It was also suggested in the PR comments that deprecating and repurposing getDeclaration needs to happen across LLVM releases (i.e., over a 6 month period) which does not seem consistent with C++ API stability guaranteed that LLVM offers (see Explicitly spelling out the lack of stability for the C++ API in the Developer Policy? - Project Infrastructure / LLVM Dev List Archives - LLVM Discussion Forums but I don’t think anything got documented eventually).

Can folks (@nikic, @nhaehnle @mehdi_amini) confirm if (3) above seems reasonable to be friendly to out-of-tree code and still have a reasonable timeframe to migrate to the new name?

Thanks
Rahul

The C++ API does not have stability guarantees. At the same time, if you are performing large scale changes, it is courteous to make them in a way that reduces the amount of inconvenience caused to other developers and users of LLVM.

If your PR needs to change 150 files, that’s a good indication that you should take additional care on how to phase in your change.


The reason why I would prefer not to reuse the same name with completely different (opposite!) semantics in the same release, is that many users of LLVM do not have the luxury of following tip-of-tree development. They will only update to the next version when it is released. Changing the semantics of a method in this way seems like an unnecessary discourtesy to me. Even long term, the change will be confusing when looking at code targeting different LLVM version.

I don’t think there is anything bad about an end state where getDeclaration has been replaced with getOrInsertDeclaration and getDeclarationIfExists. Arguably, it’s a better outcome because the intent is more explicit, and no implicit assumptions are made by the API.

Thanks. So I guess what you are suggesting is a 4th option here: readd getDeclaration() (which should ideally have been a part of the rename PR) to help out-of-tree code, mark it deprecated and to be deleted in the next LLVM release (i.e, it can be deleted in LLVM upstream repo as soon as a new release branch is cut out) and then make the new function getDeclarationIfExists, and then when the next release branch is created, delete getDeclaration. Does that sound right?

That sounds reasonable to me.

Thanks. I will start working on the next steps based on this.

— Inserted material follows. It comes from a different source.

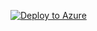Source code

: [![Deploy to Azure](https://aka.ms/deploytoazurebutton)](https://portal.azure.com/#create/Microsoft.Template/uri/https%3A%2F%2Fraw.githubusercontent.com%2Famk-cgill%2Farm-templates%2Fmaster%2F01-Key-Vault-Retrieve-Secret%2Fazuredeploy.json)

Related, is there a way to tag stuff we want to delete in the next release? Like a keyword in a comment or something like that in the code? I can always file an issue and keep it assigned to me I guess, but I can imagine something like this to easily fall through the cracks.

LLVM_DEPRECATED

Thanks. I did use that when I added back getDeclaration(). I guess after each release branch is created (and stabilized) there is some effort to remove all functions marked deprecated (in the main branch). I’ll create an issue to keep track of removing it.

While I am making progress on prep work for this, multiple folks on this thread and on the review have suggested if instead of this, we should pursue stripping out intrinsics for targets that have not been enabled. I looked at the earlier attempt at this in [RFC] Stripping unusable intrinsics - Project Infrastructure / LLVM Dev List Archives - LLVM Discussion Forums, where the discussion seemed to end without any conclusion or action.

After reading through that thread, it seems there are 2 sources of bloat caused by presence of unused intrinsics in the code:

  1. Intrinsic emitter generated code and data to support these intrinsics. Generally, it size is proportional to the number of intrinsics.
  2. Common code that refers to target intrinsics by their Intrinsic::ID enum,

I am wondering if it’s worth pursuing something that is smaller in scope, but can address (1) and potentially/partially (2). My idea was:

  1. We will always generate all intrinsic enums, for both enabled and disabled targets, just like what we do today. However, we will sort them such that all enabled target intrinsics are sorted before disabled targets. This will partition the intrinsic ID enums into an active and inactive set, as follows:
0, // not_intrinsic
<target independent IDs>,
<enabled target 0 IDs>,
<enabled target 1 IDs>,
...
<enabled target N IDs>,
num_active_intrinsics = ...,
<disabled target 0 IDs>
<disabled target 1 IDs>
...
<disabled target N IDs>
num_intrinsics = ...,

This will keep code that refers to intrinsic ID enum keep compiling.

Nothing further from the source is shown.